▶ **What you have to do**: A word-for-word copy of the data, pictures excluded, is what this task asks for.

▶ **Stored data entries**:
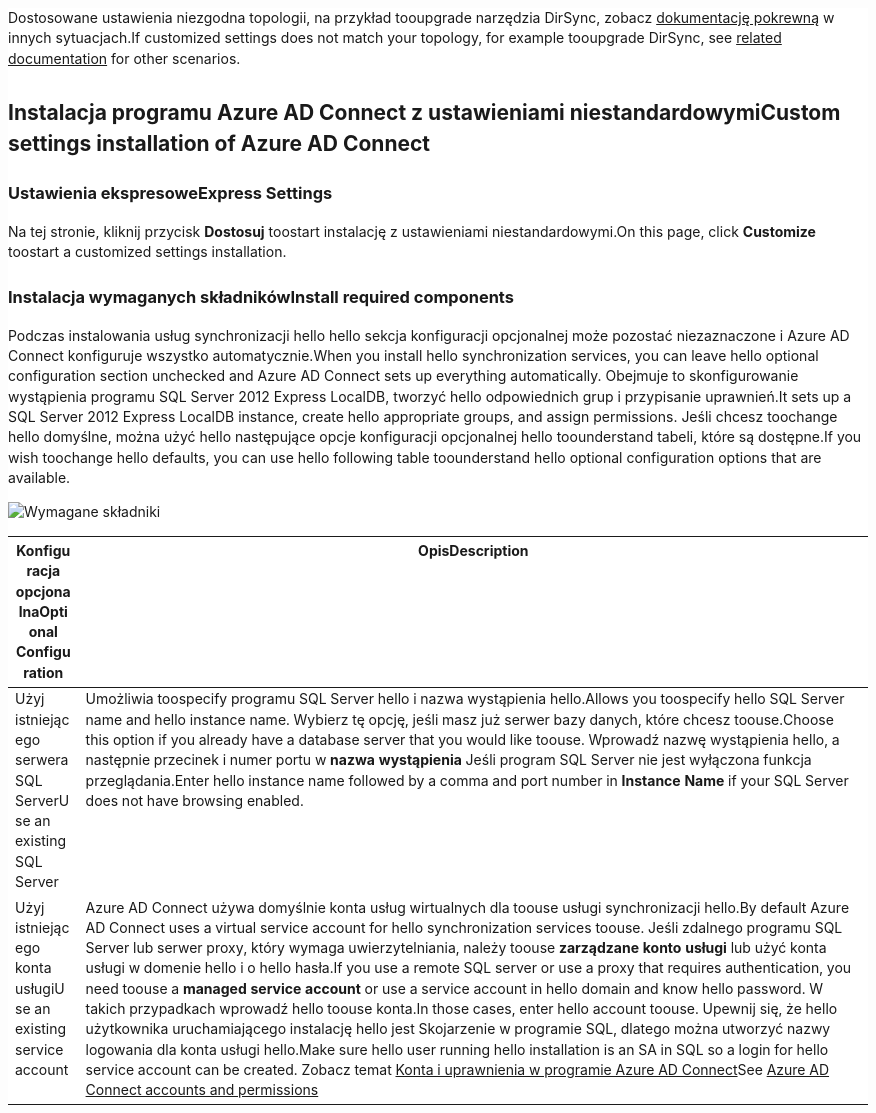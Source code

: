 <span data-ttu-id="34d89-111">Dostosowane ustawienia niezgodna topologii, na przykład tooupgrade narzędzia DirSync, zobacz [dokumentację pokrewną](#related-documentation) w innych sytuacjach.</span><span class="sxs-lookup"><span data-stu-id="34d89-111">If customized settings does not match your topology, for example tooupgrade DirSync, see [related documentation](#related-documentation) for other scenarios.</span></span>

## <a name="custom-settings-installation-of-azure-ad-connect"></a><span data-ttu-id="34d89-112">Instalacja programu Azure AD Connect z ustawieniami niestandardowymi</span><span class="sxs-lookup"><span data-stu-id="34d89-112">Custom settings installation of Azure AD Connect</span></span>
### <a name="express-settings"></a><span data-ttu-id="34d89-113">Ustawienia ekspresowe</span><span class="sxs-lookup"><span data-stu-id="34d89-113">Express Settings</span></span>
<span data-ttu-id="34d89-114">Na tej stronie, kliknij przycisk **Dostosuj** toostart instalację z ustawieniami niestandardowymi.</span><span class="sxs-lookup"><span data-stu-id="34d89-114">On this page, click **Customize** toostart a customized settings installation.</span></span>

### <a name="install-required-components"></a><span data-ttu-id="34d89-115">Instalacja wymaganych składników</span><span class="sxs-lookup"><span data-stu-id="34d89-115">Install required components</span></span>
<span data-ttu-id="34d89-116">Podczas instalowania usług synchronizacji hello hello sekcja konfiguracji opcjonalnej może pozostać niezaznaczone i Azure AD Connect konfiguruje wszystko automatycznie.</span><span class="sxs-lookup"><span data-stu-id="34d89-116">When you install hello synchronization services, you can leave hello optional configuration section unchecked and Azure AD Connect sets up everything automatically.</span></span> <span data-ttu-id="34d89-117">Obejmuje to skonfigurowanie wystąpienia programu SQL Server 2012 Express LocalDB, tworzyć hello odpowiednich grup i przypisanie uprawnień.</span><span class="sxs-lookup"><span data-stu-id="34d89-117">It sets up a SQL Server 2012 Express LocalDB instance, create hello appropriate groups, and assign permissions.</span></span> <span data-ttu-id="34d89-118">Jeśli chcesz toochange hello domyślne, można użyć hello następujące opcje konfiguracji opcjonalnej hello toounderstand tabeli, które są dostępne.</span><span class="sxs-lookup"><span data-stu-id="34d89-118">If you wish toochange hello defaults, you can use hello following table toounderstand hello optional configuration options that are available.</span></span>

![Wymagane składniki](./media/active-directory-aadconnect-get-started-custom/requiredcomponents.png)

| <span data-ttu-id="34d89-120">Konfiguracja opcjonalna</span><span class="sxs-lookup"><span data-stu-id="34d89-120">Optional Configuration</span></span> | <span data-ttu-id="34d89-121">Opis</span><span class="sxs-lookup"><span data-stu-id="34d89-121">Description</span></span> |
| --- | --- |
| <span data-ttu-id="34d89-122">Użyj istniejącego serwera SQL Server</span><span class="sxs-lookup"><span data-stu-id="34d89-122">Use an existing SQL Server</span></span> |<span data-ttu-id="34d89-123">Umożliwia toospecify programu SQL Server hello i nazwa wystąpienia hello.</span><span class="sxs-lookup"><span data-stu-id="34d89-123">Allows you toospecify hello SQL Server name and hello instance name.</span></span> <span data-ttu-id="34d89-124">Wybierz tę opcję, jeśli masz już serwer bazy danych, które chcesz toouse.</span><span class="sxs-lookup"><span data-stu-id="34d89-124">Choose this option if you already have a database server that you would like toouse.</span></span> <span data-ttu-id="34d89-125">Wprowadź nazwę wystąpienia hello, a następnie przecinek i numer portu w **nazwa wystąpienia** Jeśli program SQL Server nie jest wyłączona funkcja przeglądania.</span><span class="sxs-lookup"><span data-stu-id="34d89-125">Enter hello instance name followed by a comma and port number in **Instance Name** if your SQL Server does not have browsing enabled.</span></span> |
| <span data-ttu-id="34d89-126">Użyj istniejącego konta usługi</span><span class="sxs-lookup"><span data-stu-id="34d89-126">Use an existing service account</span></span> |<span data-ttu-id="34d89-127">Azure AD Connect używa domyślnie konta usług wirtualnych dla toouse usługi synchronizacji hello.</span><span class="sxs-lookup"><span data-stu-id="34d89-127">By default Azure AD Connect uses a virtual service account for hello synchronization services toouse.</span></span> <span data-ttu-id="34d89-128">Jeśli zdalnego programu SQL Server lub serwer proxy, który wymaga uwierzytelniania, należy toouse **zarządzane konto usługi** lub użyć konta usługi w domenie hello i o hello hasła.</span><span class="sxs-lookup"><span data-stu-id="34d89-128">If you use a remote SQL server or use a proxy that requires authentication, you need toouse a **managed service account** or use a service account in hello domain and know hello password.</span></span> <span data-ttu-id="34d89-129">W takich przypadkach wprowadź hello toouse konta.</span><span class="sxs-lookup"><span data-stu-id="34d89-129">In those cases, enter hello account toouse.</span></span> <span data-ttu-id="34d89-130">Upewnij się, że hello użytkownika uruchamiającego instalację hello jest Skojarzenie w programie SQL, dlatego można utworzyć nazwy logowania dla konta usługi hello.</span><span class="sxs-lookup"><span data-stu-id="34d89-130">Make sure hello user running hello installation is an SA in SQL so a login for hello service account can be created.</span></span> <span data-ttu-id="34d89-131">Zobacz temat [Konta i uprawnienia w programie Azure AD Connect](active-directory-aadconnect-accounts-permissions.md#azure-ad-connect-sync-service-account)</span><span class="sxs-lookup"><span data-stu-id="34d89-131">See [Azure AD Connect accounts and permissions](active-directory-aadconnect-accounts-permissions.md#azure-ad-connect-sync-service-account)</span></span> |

▶ **Answer**:
Source code

: <span data-ttu-id="34d89-111">Dostosowane ustawienia niezgodna topologii, na przykład tooupgrade narzędzia DirSync, zobacz [dokumentację pokrewną](#related-documentation) w innych sytuacjach.</span><span class="sxs-lookup"><span data-stu-id="34d89-111">If customized settings does not match your topology, for example tooupgrade DirSync, see [related documentation](#related-documentation) for other scenarios.</span></span>

## <a name="custom-settings-installation-of-azure-ad-connect"></a><span data-ttu-id="34d89-112">Instalacja programu Azure AD Connect z ustawieniami niestandardowymi</span><span class="sxs-lookup"><span data-stu-id="34d89-112">Custom settings installation of Azure AD Connect</span></span>
### <a name="express-settings"></a><span data-ttu-id="34d89-113">Ustawienia ekspresowe</span><span class="sxs-lookup"><span data-stu-id="34d89-113">Express Settings</span></span>
<span data-ttu-id="34d89-114">Na tej stronie, kliknij przycisk **Dostosuj** toostart instalację z ustawieniami niestandardowymi.</span><span class="sxs-lookup"><span data-stu-id="34d89-114">On this page, click **Customize** toostart a customized settings installation.</span></span>

### <a name="install-required-components"></a><span data-ttu-id="34d89-115">Instalacja wymaganych składników</span><span class="sxs-lookup"><span data-stu-id="34d89-115">Install required components</span></span>
<span data-ttu-id="34d89-116">Podczas instalowania usług synchronizacji hello hello sekcja konfiguracji opcjonalnej może pozostać niezaznaczone i Azure AD Connect konfiguruje wszystko automatycznie.</span><span class="sxs-lookup"><span data-stu-id="34d89-116">When you install hello synchronization services, you can leave hello optional configuration section unchecked and Azure AD Connect sets up everything automatically.</span></span> <span data-ttu-id="34d89-117">Obejmuje to skonfigurowanie wystąpienia programu SQL Server 2012 Express LocalDB, tworzyć hello odpowiednich grup i przypisanie uprawnień.</span><span class="sxs-lookup"><span data-stu-id="34d89-117">It sets up a SQL Server 2012 Express LocalDB instance, create hello appropriate groups, and assign permissions.</span></span> <span data-ttu-id="34d89-118">Jeśli chcesz toochange hello domyślne, można użyć hello następujące opcje konfiguracji opcjonalnej hello toounderstand tabeli, które są dostępne.</span><span class="sxs-lookup"><span data-stu-id="34d89-118">If you wish toochange hello defaults, you can use hello following table toounderstand hello optional configuration options that are available.</span></span>

![Wymagane składniki](./media/active-directory-aadconnect-get-started-custom/requiredcomponents.png)

| <span data-ttu-id="34d89-120">Konfiguracja opcjonalna</span><span class="sxs-lookup"><span data-stu-id="34d89-120">Optional Configuration</span></span> | <span data-ttu-id="34d89-121">Opis</span><span class="sxs-lookup"><span data-stu-id="34d89-121">Description</span></span> |
| --- | --- |
| <span data-ttu-id="34d89-122">Użyj istniejącego serwera SQL Server</span><span class="sxs-lookup"><span data-stu-id="34d89-122">Use an existing SQL Server</span></span> |<span data-ttu-id="34d89-123">Umożliwia toospecify programu SQL Server hello i nazwa wystąpienia hello.</span><span class="sxs-lookup"><span data-stu-id="34d89-123">Allows you toospecify hello SQL Server name and hello instance name.</span></span> <span data-ttu-id="34d89-124">Wybierz tę opcję, jeśli masz już serwer bazy danych, które chcesz toouse.</span><span class="sxs-lookup"><span data-stu-id="34d89-124">Choose this option if you already have a database server that you would like toouse.</span></span> <span data-ttu-id="34d89-125">Wprowadź nazwę wystąpienia hello, a następnie przecinek i numer portu w **nazwa wystąpienia** Jeśli program SQL Server nie jest wyłączona funkcja przeglądania.</span><span class="sxs-lookup"><span data-stu-id="34d89-125">Enter hello instance name followed by a comma and port number in **Instance Name** if your SQL Server does not have browsing enabled.</span></span> |
| <span data-ttu-id="34d89-126">Użyj istniejącego konta usługi</span><span class="sxs-lookup"><span data-stu-id="34d89-126">Use an existing service account</span></span> |<span data-ttu-id="34d89-127">Azure AD Connect używa domyślnie konta usług wirtualnych dla toouse usługi synchronizacji hello.</span><span class="sxs-lookup"><span data-stu-id="34d89-127">By default Azure AD Connect uses a virtual service account for hello synchronization services toouse.</span></span> <span data-ttu-id="34d89-128">Jeśli zdalnego programu SQL Server lub serwer proxy, który wymaga uwierzytelniania, należy toouse **zarządzane konto usługi** lub użyć konta usługi w domenie hello i o hello hasła.</span><span class="sxs-lookup"><span data-stu-id="34d89-128">If you use a remote SQL server or use a proxy that requires authentication, you need toouse a **managed service account** or use a service account in hello domain and know hello password.</span></span> <span data-ttu-id="34d89-129">W takich przypadkach wprowadź hello toouse konta.</span><span class="sxs-lookup"><span data-stu-id="34d89-129">In those cases, enter hello account toouse.</span></span> <span data-ttu-id="34d89-130">Upewnij się, że hello użytkownika uruchamiającego instalację hello jest Skojarzenie w programie SQL, dlatego można utworzyć nazwy logowania dla konta usługi hello.</span><span class="sxs-lookup"><span data-stu-id="34d89-130">Make sure hello user running hello installation is an SA in SQL so a login for hello service account can be created.</span></span> <span data-ttu-id="34d89-131">Zobacz temat [Konta i uprawnienia w programie Azure AD Connect](active-directory-aadconnect-accounts-permissions.md#azure-ad-connect-sync-service-account)</span><span class="sxs-lookup"><span data-stu-id="34d89-131">See [Azure AD Connect accounts and permissions](active-directory-aadconnect-accounts-permissions.md#azure-ad-connect-sync-service-account)</span></span> |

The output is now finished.